-- Work required --
Please tally the lines below that contain the string "Authentication" and reply with that figure only.

Start of Block

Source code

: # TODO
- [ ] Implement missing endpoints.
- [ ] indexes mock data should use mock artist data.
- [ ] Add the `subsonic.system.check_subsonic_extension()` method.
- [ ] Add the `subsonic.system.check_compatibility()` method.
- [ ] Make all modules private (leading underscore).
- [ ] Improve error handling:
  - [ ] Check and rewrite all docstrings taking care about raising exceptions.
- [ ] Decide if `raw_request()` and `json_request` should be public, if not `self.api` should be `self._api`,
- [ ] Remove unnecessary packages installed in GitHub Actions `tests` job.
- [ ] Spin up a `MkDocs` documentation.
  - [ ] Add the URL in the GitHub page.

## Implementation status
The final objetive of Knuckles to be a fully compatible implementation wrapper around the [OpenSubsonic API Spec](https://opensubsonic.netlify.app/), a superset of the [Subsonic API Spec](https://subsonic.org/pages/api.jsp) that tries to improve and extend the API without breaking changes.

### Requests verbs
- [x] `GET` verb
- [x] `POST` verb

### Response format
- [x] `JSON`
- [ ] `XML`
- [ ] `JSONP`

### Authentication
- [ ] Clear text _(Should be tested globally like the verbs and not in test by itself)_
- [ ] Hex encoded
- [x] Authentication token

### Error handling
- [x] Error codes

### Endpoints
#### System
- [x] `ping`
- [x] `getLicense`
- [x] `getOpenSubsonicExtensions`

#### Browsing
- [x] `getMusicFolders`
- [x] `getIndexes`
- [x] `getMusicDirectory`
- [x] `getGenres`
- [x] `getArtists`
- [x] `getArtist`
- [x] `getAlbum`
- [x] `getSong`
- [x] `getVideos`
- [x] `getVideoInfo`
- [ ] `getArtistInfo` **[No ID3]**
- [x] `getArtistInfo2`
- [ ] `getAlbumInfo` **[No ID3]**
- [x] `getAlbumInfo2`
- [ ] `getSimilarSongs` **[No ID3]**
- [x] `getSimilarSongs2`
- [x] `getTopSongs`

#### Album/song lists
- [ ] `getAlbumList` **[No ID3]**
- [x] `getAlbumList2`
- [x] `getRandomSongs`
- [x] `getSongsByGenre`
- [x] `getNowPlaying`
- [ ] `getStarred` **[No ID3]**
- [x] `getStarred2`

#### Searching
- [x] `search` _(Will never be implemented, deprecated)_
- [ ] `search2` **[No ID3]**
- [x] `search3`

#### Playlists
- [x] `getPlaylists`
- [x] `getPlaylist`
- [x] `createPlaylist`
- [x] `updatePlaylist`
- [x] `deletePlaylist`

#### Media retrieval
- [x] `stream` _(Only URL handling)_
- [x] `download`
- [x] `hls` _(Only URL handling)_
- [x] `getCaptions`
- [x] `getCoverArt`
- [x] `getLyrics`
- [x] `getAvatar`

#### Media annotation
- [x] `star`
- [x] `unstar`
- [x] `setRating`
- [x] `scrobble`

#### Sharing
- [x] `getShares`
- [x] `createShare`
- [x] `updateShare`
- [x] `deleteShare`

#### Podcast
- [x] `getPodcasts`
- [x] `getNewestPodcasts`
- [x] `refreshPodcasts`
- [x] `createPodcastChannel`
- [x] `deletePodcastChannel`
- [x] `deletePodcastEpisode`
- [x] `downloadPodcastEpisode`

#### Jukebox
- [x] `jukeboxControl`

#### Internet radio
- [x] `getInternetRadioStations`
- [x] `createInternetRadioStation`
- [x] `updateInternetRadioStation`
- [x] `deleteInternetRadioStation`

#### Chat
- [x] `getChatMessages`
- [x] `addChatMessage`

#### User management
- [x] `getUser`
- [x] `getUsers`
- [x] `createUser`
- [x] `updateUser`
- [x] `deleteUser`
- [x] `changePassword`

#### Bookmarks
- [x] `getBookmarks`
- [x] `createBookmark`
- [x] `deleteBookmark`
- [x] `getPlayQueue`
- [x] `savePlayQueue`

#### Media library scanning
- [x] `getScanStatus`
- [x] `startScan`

End of Block

-- Your solution --
2